I have seen people get really twisted up on the second property, when (within the context of TDD) it really isn't all that important: if I'm running my tests regularly, then there are only a small number of edits between where I am now and my last known good state; it doesn't "matter" how many tests start failing, because I have tight control over the number of edits that introduced those problems.

A trivial example: I'm refactoring, and I make a change, and suddenly 20 tests are failing.  Disaster!  How long does it take me to get back to a green state?  Well, if I revert the changes I just made, I'm there.  It really doesn't matter whether I introduced one problem twenty - fixing everything is a single action and easy to estimate.

The case where I care about being able to estimate the number of real problems?  Merge.

Isolating tests encourages you to compose solutions out of many highly cohesive, loosely coupled objects.  I've always heard that this was a good idea....

I'm still suspicious of this claim, as my experiences is that it delivers "many" far more often than it delivers either "highly cohesive" or "loosely coupled".

I think of Beck's justifications for the test list as paging information out of (human) memory (I wrote them down in my diary so I wouldn't have to remember).  What I hadn't recalled (perhaps I should have written it down) is that in Beck's version he's not only including tests, but also operations and planned refactorings.  The Canon version ("test scenarios you want to cover") is closer to how I remember it.

Test First: "you won't test after" - Beck's claim here is interesting, in that he's talks of the practice as primarily about stress management (the "virtuous cycle"), with the design and scope control as a bit of energy to keep the cycle going.

I need to think more about scope control -- that benefit feels a lot more tangible than those asserted about "design".

I find assert first interesting for a couple of reasons.  First, it seems clear to me that this is the inspiration for TDD-As-If-You-Meant-It.  Second, the bottom up approach feels a lot like the technique used to "remove duplication" from early versions of a design (if you aren't caught in the tar pit of "triangulation").

I don't find it entirely satisfactory because... well, because it focuses the the design on what I feel should be an intermediate stage.  This demonstration never reaches the point where we are hiding (in the Parnas sense) the implementation details from the test; that idea just wasn't a thing when the book was written (and probably still isn't, but it's my windmill, dammit.)

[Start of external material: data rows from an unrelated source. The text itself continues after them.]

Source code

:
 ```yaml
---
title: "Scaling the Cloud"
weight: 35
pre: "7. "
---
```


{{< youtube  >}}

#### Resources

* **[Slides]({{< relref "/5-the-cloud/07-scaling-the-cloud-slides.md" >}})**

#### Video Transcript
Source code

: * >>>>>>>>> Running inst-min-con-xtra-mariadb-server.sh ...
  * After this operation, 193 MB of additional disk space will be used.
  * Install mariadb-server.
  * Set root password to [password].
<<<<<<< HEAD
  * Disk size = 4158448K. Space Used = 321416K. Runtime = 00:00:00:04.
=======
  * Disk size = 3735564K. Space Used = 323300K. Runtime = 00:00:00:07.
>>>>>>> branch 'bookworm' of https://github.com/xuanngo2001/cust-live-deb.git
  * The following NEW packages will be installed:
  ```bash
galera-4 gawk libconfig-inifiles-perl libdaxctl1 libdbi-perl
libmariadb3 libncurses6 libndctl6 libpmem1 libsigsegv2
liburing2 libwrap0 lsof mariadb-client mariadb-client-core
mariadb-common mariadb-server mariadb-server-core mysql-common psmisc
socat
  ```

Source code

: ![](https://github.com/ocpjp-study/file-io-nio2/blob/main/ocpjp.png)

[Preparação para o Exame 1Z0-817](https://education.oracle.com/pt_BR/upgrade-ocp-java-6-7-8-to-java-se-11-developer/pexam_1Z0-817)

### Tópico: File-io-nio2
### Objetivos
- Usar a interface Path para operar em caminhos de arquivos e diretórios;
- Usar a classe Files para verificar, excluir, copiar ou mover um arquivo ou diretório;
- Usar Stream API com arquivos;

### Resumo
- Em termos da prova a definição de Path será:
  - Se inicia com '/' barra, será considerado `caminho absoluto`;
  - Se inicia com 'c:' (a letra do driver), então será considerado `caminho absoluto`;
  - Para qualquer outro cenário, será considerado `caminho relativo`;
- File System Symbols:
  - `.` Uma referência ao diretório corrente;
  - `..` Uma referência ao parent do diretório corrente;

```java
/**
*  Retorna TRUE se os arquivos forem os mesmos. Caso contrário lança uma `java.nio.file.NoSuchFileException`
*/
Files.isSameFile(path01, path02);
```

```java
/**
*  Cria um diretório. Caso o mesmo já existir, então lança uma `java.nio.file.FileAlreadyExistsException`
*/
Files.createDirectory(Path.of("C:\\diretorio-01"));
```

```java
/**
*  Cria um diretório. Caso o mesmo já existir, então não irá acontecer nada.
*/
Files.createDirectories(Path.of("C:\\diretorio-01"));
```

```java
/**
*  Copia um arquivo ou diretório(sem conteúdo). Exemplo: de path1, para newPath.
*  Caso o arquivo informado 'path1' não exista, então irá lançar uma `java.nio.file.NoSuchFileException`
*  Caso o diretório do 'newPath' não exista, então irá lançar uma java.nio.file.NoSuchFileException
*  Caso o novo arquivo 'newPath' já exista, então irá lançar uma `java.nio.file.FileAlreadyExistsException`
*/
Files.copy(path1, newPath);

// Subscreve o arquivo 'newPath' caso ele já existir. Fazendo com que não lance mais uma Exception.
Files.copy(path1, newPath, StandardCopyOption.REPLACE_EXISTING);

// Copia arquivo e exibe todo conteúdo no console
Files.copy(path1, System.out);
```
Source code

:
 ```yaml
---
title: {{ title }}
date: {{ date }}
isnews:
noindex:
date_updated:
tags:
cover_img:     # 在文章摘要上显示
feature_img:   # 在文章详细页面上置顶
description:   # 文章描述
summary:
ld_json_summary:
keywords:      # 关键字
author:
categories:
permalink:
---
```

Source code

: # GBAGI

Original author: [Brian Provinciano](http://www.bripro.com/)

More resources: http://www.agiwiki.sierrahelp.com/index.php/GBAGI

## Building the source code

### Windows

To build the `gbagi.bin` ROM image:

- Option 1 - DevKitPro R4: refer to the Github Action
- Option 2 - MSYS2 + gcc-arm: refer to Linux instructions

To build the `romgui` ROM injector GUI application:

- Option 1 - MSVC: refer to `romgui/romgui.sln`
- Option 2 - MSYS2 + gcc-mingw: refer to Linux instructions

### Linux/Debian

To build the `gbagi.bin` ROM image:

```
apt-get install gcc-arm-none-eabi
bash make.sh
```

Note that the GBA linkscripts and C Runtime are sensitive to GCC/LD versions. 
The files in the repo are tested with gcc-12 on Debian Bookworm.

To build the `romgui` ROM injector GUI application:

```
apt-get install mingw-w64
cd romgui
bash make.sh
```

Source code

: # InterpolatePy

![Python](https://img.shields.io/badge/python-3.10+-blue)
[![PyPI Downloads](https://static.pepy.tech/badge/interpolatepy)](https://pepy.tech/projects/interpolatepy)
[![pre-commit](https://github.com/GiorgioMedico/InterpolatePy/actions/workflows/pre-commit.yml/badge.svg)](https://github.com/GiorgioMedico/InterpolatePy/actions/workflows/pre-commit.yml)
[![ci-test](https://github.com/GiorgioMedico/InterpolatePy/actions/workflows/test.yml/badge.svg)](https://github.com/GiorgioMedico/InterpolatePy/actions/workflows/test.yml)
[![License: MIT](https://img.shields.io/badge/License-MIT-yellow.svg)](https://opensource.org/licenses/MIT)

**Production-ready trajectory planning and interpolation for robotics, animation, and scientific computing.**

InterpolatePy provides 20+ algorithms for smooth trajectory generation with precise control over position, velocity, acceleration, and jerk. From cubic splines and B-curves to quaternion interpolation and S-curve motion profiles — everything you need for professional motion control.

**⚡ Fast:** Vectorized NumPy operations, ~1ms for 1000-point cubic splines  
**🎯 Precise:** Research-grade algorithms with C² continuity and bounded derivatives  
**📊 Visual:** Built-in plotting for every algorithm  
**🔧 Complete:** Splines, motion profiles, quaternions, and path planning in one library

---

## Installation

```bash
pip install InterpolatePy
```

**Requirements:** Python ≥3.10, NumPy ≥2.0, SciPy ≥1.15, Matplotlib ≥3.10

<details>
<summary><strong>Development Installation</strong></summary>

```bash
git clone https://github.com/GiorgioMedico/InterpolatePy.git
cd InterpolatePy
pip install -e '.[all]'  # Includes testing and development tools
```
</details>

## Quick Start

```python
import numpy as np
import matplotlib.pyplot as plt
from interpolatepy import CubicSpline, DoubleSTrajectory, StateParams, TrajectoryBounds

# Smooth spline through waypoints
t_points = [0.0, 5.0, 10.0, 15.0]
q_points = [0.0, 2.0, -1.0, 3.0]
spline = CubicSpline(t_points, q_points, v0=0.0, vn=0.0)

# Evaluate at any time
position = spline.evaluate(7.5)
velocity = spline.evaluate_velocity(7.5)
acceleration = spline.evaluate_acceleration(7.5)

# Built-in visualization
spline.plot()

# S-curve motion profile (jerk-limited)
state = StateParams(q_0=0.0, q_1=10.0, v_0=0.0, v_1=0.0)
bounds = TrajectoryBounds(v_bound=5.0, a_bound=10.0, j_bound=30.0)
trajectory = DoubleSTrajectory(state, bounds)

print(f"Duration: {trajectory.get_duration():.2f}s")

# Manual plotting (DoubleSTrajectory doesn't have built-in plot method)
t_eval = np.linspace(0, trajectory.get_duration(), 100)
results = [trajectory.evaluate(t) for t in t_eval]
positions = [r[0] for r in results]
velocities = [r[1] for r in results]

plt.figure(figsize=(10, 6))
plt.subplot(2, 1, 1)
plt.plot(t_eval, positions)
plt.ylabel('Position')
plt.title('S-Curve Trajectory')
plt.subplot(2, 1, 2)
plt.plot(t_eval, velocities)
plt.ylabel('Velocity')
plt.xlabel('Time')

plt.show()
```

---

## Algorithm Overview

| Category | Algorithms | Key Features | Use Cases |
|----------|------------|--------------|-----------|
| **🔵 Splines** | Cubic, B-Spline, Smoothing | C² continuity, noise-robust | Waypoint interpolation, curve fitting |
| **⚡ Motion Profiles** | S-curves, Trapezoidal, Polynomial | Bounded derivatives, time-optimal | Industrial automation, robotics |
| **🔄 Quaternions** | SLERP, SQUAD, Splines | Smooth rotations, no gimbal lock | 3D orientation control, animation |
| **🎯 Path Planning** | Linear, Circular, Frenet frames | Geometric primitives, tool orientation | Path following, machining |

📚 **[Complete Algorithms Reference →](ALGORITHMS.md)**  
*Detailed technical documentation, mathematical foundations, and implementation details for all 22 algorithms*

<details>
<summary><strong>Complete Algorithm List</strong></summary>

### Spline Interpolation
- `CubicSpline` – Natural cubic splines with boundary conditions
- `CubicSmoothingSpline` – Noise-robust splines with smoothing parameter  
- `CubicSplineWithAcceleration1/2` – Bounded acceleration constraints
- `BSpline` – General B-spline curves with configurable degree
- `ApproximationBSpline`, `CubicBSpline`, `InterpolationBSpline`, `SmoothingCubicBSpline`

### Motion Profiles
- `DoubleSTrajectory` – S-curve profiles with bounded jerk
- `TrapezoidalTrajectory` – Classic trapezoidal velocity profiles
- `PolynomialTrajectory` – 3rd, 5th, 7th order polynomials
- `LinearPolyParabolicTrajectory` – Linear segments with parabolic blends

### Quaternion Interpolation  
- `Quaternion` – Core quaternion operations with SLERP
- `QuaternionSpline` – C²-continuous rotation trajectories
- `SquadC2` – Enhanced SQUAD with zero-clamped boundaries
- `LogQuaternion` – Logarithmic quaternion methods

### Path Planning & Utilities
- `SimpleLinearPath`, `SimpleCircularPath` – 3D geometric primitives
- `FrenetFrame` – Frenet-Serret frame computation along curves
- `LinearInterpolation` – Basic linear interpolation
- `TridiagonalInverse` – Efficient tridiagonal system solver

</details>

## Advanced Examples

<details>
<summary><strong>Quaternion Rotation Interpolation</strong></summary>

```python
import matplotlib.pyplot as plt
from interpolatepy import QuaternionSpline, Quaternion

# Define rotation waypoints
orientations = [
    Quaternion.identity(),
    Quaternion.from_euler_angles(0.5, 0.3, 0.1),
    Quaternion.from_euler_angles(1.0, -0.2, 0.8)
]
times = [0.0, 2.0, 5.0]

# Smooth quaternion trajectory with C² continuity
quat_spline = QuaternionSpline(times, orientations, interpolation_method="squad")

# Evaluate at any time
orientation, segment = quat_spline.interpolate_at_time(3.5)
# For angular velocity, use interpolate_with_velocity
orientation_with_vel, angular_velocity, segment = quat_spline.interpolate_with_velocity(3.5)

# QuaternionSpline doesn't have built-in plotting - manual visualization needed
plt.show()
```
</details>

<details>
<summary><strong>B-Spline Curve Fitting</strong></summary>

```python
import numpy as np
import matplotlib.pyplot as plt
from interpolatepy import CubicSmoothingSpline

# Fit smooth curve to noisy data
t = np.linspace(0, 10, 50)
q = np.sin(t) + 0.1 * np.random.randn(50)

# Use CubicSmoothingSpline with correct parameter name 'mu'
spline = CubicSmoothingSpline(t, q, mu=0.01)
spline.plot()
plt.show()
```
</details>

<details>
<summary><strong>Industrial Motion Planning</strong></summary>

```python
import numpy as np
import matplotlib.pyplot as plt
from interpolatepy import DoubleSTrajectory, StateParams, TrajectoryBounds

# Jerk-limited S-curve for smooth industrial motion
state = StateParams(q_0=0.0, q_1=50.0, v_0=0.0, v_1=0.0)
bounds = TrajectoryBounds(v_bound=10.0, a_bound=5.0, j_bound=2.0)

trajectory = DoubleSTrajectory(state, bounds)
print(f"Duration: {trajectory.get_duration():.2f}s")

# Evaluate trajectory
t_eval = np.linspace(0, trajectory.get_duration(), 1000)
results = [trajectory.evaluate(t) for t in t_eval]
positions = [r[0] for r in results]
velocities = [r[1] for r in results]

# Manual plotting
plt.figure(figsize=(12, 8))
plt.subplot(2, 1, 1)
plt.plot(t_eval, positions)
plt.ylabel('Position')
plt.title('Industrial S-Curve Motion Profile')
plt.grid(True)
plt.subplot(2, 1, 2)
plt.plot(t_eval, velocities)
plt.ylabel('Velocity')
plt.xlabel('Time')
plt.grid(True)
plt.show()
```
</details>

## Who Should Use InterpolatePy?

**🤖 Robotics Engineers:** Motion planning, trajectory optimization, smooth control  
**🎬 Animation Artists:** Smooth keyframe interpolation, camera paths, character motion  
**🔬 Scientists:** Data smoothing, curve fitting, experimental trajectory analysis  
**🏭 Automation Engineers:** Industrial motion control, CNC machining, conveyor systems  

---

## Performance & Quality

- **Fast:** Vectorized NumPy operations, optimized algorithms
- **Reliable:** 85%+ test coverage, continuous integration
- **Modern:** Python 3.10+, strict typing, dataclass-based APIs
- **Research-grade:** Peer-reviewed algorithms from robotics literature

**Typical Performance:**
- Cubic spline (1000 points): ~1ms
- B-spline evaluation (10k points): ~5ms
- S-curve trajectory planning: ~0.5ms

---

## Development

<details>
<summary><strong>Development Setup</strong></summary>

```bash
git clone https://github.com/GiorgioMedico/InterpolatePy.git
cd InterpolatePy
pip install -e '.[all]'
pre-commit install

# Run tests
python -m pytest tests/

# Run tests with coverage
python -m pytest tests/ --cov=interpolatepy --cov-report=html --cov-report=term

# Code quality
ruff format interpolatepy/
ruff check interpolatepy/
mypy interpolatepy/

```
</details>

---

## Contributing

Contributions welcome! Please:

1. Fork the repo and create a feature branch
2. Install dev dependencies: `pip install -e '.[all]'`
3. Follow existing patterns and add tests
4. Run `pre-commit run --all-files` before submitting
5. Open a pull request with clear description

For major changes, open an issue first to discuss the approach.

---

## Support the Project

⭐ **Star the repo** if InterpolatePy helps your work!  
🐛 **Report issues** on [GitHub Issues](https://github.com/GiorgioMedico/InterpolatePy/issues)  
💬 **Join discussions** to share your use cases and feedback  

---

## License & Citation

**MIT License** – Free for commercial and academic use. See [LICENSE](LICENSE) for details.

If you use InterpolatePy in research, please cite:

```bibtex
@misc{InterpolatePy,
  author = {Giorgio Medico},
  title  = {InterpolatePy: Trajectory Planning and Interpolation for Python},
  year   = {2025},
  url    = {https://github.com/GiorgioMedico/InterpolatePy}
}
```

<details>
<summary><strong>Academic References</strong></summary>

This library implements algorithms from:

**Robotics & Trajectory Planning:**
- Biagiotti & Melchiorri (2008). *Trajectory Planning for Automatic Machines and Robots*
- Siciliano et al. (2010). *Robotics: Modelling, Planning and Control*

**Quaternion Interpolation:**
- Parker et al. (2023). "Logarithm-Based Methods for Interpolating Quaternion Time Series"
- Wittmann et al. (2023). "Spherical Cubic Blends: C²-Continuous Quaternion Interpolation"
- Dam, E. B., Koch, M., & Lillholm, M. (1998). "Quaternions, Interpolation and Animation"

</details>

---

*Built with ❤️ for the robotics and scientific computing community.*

Never use the same constant to mean more than one thing,

This is a sneaky important idea here; fortunately the cost of learning the lesson first hand isn't too dear.

Evident Data makes me suspicious, because I've been burned by it more than once: broken code that passes broken tests because both components make the same errors translating from domain arithmetic to computer arithmetic.  The idea ("you are writing tests for a reader, not just the computer") is an important one, but it's expression as described here has not been universally satisfactory.

TDDbE: xUnit Retrospective

Beck offers the task of writing an xUnit clone as a possible exercise when learning a new programming language, on the grounds that you will quickly explore "many of the facilities [you] will be using in daily programming."

Given the contents of the earlier chapters, this feels like an invitation to draw the rest of the owl.